Teachers like Mr. Kopaczewski agree. “It is totally up to them… now that the mandate has been lessened, it’s okay for you not to wear one. [However,] if you’re going to wear a mask, why are you wearing it if you’re not going to wear it correctly?” Mr K. understands that a mask worn below the nose & mouth are just as vulnerable as an unmasked face, so he tells his students that they can either unmask completely, or correctly wear their masks.

“…Even the state highly recommends people still wear [masks].” Says Mrs. Young, though acknowledging the fact that students now have a choice, she recommends the students still wear them, stating that “…it’s better to be careful.”

Why are we unmasking in the first place?

Thanks to vaccinations and boosters, Covid cases around the country, especially in the area we live, are dropping, and state leaders see this as a sign to start lifting the mask mandate in schools, seeing that there would be no more real need to keep the masks on.

Covid cases around the third week of January peaked to a dangerously all time high, with times like January 10 reporting over 1.4 million new cases in one day in the USA. Thankfully, since then, Covid cases have dropped tremendously, with new cases averaging only under 100,000 cases per day since the last 2 weeks.

What do the professionals say?

The hardest thing about wearing and not wearing a mask is that it not only affects or benefits you, but because it also affects the people around you. For example, if someone wearing a mask were to be standing in a large crowd of unmasked people, then would the mask really be helpful to prevent possibly contracting the virus? What if the roles were reversed, and there was only 1 person maskless and everyone else around them had one on? Would that maskless person get the virus, or would they spread it instead?

It’s still highly recommended that you still wear a mask, whether that’d be because you or others are unvaccinated, or have weakened immune systems. The Centers for Disease Control and Prevention, most commonly known as the CDC, continue to advise getting tested regularly and getting vaccinated and/or boosted.

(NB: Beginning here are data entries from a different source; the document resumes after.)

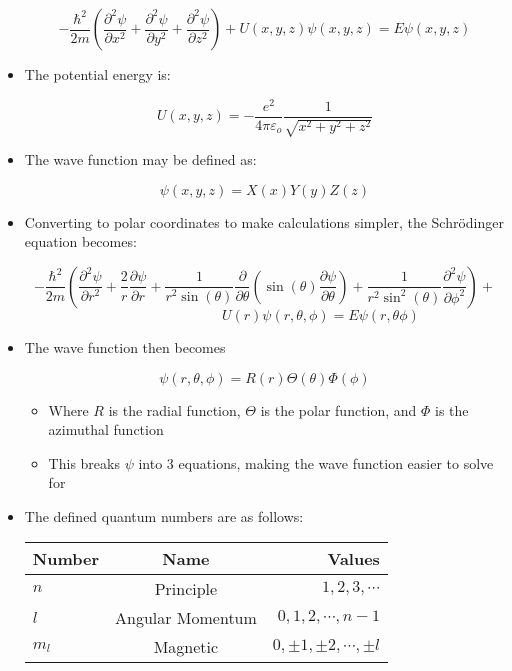 \begin{itemize}
    $$-\dfrac{\hbar^2}{2m}\left( \dfrac{\partial^2\psi}{\partial x^2} + \dfrac{\partial^2\psi}{\partial y^2} + \dfrac{\partial^2\psi}{\partial z^2} \right)+U(x,y,z)\psi(x,y,z)=E\psi(x,y,z)$$

  \item The potential energy is:

    $$U(x,y,z)=-\dfrac{e^2}{4\pi\varepsilon_o}\dfrac{1}{\sqrt{x^2+y^2+z^2}}$$

  \item The wave function may be defined as:

    $$\psi(x,y,z)=X(x)Y(y)Z(z)$$

  \item Converting to polar coordinates to make calculations simpler, the Schr\"odinger equation becomes:

    $$-\dfrac{\hbar^2}{2m}\left( \dfrac{\partial^2\psi}{\partial r^2} + \dfrac{2}{r}\dfrac{\partial\psi}{\partial r}+\dfrac{1}{r^2\sin(\theta)}\dfrac{\partial}{\partial\theta}\left(\sin(\theta)\dfrac{\partial\psi}{\partial\theta}\right)+\dfrac{1}{r^2\sin^2(\theta)}\dfrac{\partial^2\psi}{\partial\phi^2}\right)+$$$$\quad\quad\quad\quad\quad\quad\quad\quad U(r)\psi(r,\theta,\phi)=E\psi(r,\theta\phi)$$

  \item The wave function then becomes

    $$\psi(r,\theta,\phi)=R(r)\Theta(\theta)\Phi(\phi)$$

    \begin{itemize}

      \item Where $R$ is the radial function, $\Theta$ is the polar function, and $\Phi$ is the azimuthal function

      \item This breaks $\psi$ into 3 equations, making the wave function easier to solve for

    \end{itemize}

  \item The defined quantum numbers are as follows:

    \begin{center}
      \begin{tabular}[h!]{| l | c | r |}
        \hline
        Number & Name & Values\\
        \hline
        $n$ & Principle & $1,2,3,\cdots$\\
        \hline
        $l$ & Angular Momentum & $0,1,2,\cdots,n-1$\\
        \hline
        $m_l$ & Magnetic & $0,\pm1,\pm2,\cdots,\pm l$\\
        \hline
      \end{tabular}
    \end{center}

\end{itemize}




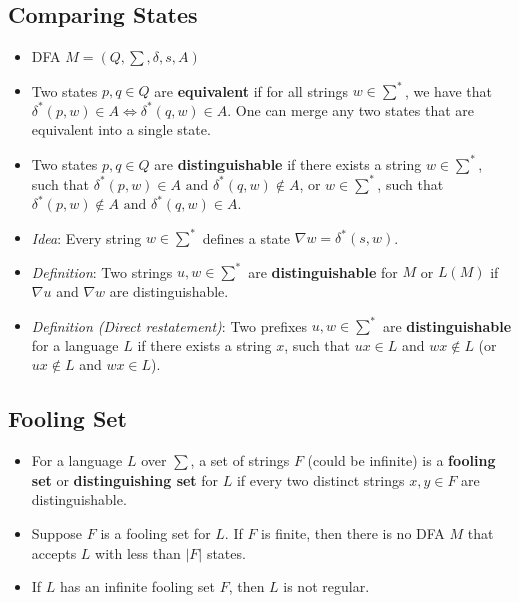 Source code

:\subsection{Comparing States}
\begin{itemize}
    \item DFA $M = (Q, \sum, \delta, s, A)$
    \item Two states $p,q \in Q$ are \textbf{equivalent} if for all strings $w \in \sum^{\ast}$, we have that $\delta^{\ast}(p, w) \in A \iff \delta^{\ast}(q, w) \in A$. One can merge any two states that are equivalent into a single state.
    \item Two states $p,q \in Q$ are \textbf{distinguishable} if there exists a string $w \in \sum^{\ast}$, such that $\delta^{\ast}(p, w) \in A \text{ and } \delta^{\ast}(q, w) \notin A$, or $w \in \sum^{\ast}$, such that $\delta^{\ast}(p, w) \notin A \text{ and } \delta^{\ast}(q, w) \in A$.
    \item \textit{Idea}: Every string $w \in \sum^{\ast}$ defines a state $\nabla w = \delta^{\ast}(s,w)$.
    \item \textit{Definition}: Two strings $u, w \in \sum^{\ast}$ are \textbf{distinguishable} for $M$ or $L(M)$ if $\nabla u$ and $\nabla w$ are distinguishable.
    \item \textit{Definition (Direct restatement)}: Two prefixes $u, w \in \sum^{\ast}$ are \textbf{distinguishable} for a language $L$ if there exists a string $x$, such that $ux \in L$ and $wx \notin L$ (or $ux \notin L$ and $wx \in L$).
\end{itemize}

\subsection{Fooling Set}
\begin{itemize}
    \item For a language $L$ over $\sum$, a set of strings $F$ (could be infinite) is a \textbf{fooling set} or \textbf{distinguishing set} for $L$ if every two distinct strings $x, y \in F$ are distinguishable.
    \item Suppose $F$ is a fooling set for $L$. If $F$ is finite, then there is no DFA $M$ that accepts $L$ with less than $\left|{F}\right|$ states.
    \item If $L$ has an infinite fooling set $F$, then $L$ is not regular.
\end{itemize}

Will we continue to wear masks forever?

Robert Beatty / for NBC News

There are other benefits to wearing face masks that do not have anything to do with Covid. People in Asia have been wearing masks long before the pandemic; cities such as Beijing are so overwhelmingly polluted with smog that people have worn masks to protect themselves from breathing it in. The Japanese wear their masks as a form of courtesy when they are sick so that they do not end up infecting others around them. Motorcyclists in The Philippines deal with a lot of pollution in the air due to being on the road all the time, so the masks serve as a way to deflect all the unhealthy air.

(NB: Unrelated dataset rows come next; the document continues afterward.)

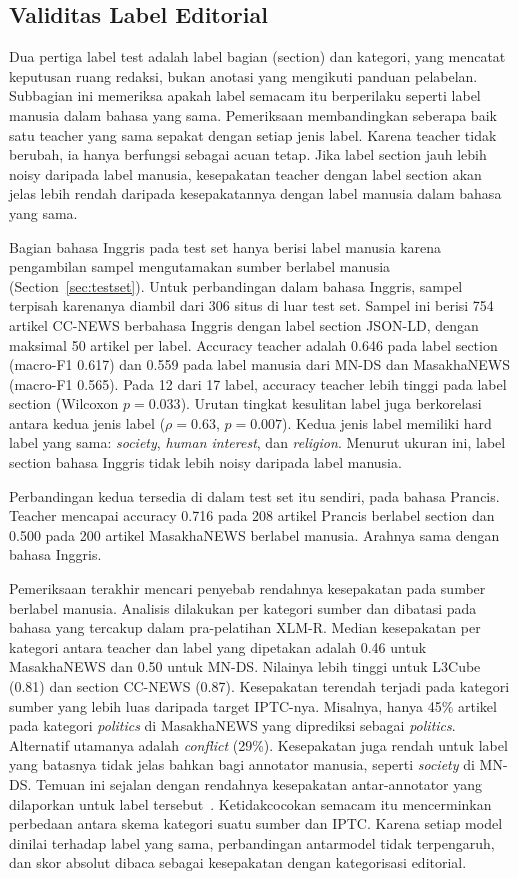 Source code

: \documentclass[journal]{IEEEtran}
\begin{document}
\subsection{Validitas Label Editorial}
\label{sec:res-validity}
Dua pertiga label test adalah label bagian (section) dan kategori, yang mencatat keputusan ruang redaksi, bukan anotasi yang mengikuti panduan pelabelan. Subbagian ini memeriksa apakah label semacam itu berperilaku seperti label manusia dalam bahasa yang sama. Pemeriksaan membandingkan seberapa baik satu teacher yang sama sepakat dengan setiap jenis label. Karena teacher tidak berubah, ia hanya berfungsi sebagai acuan tetap. Jika label section jauh lebih noisy daripada label manusia, kesepakatan teacher dengan label section akan jelas lebih rendah daripada kesepakatannya dengan label manusia dalam bahasa yang sama.

Bagian bahasa Inggris pada test set hanya berisi label manusia karena pengambilan sampel mengutamakan sumber berlabel manusia (Section~\ref{sec:testset}). Untuk perbandingan dalam bahasa Inggris, sampel terpisah karenanya diambil dari 306 situs di luar test set. Sampel ini berisi 754 artikel CC-NEWS berbahasa Inggris dengan label section JSON-LD, dengan maksimal 50 artikel per label. Accuracy teacher adalah 0.646 pada label section (macro-F1 0.617) dan 0.559 pada label manusia dari MN-DS dan MasakhaNEWS (macro-F1 0.565). Pada 12 dari 17 label, accuracy teacher lebih tinggi pada label section (Wilcoxon $p=0.033$). Urutan tingkat kesulitan label juga berkorelasi antara kedua jenis label ($\rho=0.63$, $p=0.007$). Kedua jenis label memiliki hard label yang sama: \emph{society}, \emph{human interest}, dan \emph{religion}. Menurut ukuran ini, label section bahasa Inggris tidak lebih noisy daripada label manusia.

Perbandingan kedua tersedia di dalam test set itu sendiri, pada bahasa Prancis. Teacher mencapai accuracy 0.716 pada 208 artikel Prancis berlabel section dan 0.500 pada 200 artikel MasakhaNEWS berlabel manusia. Arahnya sama dengan bahasa Inggris.

Pemeriksaan terakhir mencari penyebab rendahnya kesepakatan pada sumber berlabel manusia. Analisis dilakukan per kategori sumber dan dibatasi pada bahasa yang tercakup dalam pra-pelatihan XLM-R. Median kesepakatan per kategori antara teacher dan label yang dipetakan adalah 0.46 untuk MasakhaNEWS dan 0.50 untuk MN-DS. Nilainya lebih tinggi untuk L3Cube (0.81) dan section CC-NEWS (0.87). Kesepakatan terendah terjadi pada kategori sumber yang lebih luas daripada target IPTC-nya. Misalnya, hanya 45\% artikel pada kategori \emph{politics} di MasakhaNEWS yang diprediksi sebagai \emph{politics}. Alternatif utamanya adalah \emph{conflict} (29\%). Kesepakatan juga rendah untuk label yang batasnya tidak jelas bahkan bagi annotator manusia, seperti \emph{society} di MN-DS. Temuan ini sejalan dengan rendahnya kesepakatan antar-annotator yang dilaporkan untuk label tersebut~\cite{kuzman2025llm}. Ketidakcocokan semacam itu mencerminkan perbedaan antara skema kategori suatu sumber dan IPTC. Karena setiap model dinilai terhadap label yang sama, perbandingan antarmodel tidak terpengaruh, dan skor absolut dibaca sebagai kesepakatan dengan kategorisasi editorial.
\end{document}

Asia soon won’t be the only continent using masks in the future. Usages of non-renewable sources such as coal and oil will pollute the air around us and make it dangerous for us to breathe it in in large quantities, and that time may not even be a long wait from now. There is also the possibility that there could be another virus outbreak in the future, and maybe we won’t even have to be told to wear masks, because we might already be wearing them on a daily basis for other reasons.

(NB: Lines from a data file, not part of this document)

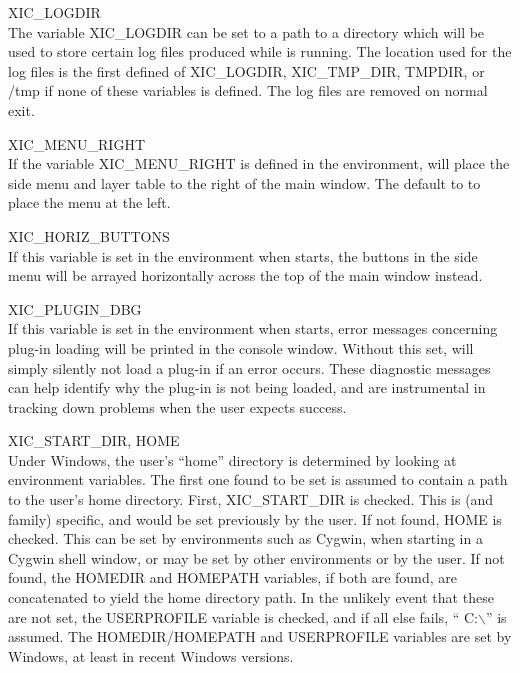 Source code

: \begin{description}
\item{\et XIC\_LOGDIR}\\
The variable {\et XIC\_LOGDIR} can be set to a path to a directory
which will be used to store certain log files produced while {\Xic} is
running.  The location used for the log files is the first defined of
{\et XIC\_LOGDIR}, {\et XIC\_TMP\_DIR}, {\et TMPDIR}, or {\vt /tmp} if
none of these variables is defined.  The log files are removed on
normal exit.

\item{\et XIC\_MENU\_RIGHT}\\
If the variable {\et XIC\_MENU\_RIGHT} is defined in the environment,
{\Xic} will place the side menu and layer table to the right of the
main window.  The default to to place the menu at the left.

\item{\et XIC\_HORIZ\_BUTTONS}\\
If this variable is set in the environment when {\Xic} starts, the
buttons in the side menu will be arrayed horizontally across the top
of the main window instead.

\item{\et XIC\_PLUGIN\_DBG}\\
If this variable is set in the environment when {\Xic} starts, error
messages concerning plug-in loading will be printed in the console
window.  Without this set, {\Xic} will simply silently not load a
plug-in if an error occurs.  These diagnostic messages can help
identify why the plug-in is not being loaded, and are instrumental in
tracking down problems when the user expects success.

\item{{\et XIC\_START\_DIR}, {\et HOME}}\\
Under Windows, the user's ``home'' directory is determined by looking
at environment variables.  The first one found to be set is assumed to
contain a path to the user's home directory.  First, {\et
XIC\_START\_DIR} is checked.  This is {\Xic} (and family) specific, and
would be set previously by the user.  If not found, {\et HOME} is
checked.  This can be set by environments such as Cygwin, when
starting in a Cygwin shell window, or may be set by other environments
or by the user.  If not found, the {\et HOMEDIR} and {\et HOMEPATH}
variables, if both are found, are concatenated to yield the home
directory path.  In the unlikely event that these are not set, the
{\et USERPROFILE} variable is checked, and if all else fails, ``{\vt
C:$\backslash$}'' is assumed.  The {\et HOMEDIR}/{\et HOMEPATH} and
{\et USERPROFILE} variables are set by Windows, at least in recent
Windows versions.


\end{description}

For now, we’ll think about the present: 2022, with the pandemic still going strong, but weakening as people around the country, state, county, and city continue to keep themselves and others from contracting Covid-19 as they receive the vaccine, social distance, and wear their masks. Soon, the risk of Covid will no longer be as significant as today, as long as we know how to keep ourselves and each other safe. If you choose to remove your mask, then also remember that Covid is not 100% gone, and perhaps it never will be. But we can all get what we want as long as we remember to stay away from large gatherings and, if possible, get vaccinated and boosted, for the sake of everyone around you. The outcome for the future will depend on actions today, so although wearing masks is no longer a necessity, what is one is remembering that there are others around you more vulnerable than you are, and the only way to keep everyone safe is to follow guidelines and to remind yourself that some things, like parties and concerts, could possibly wait another day.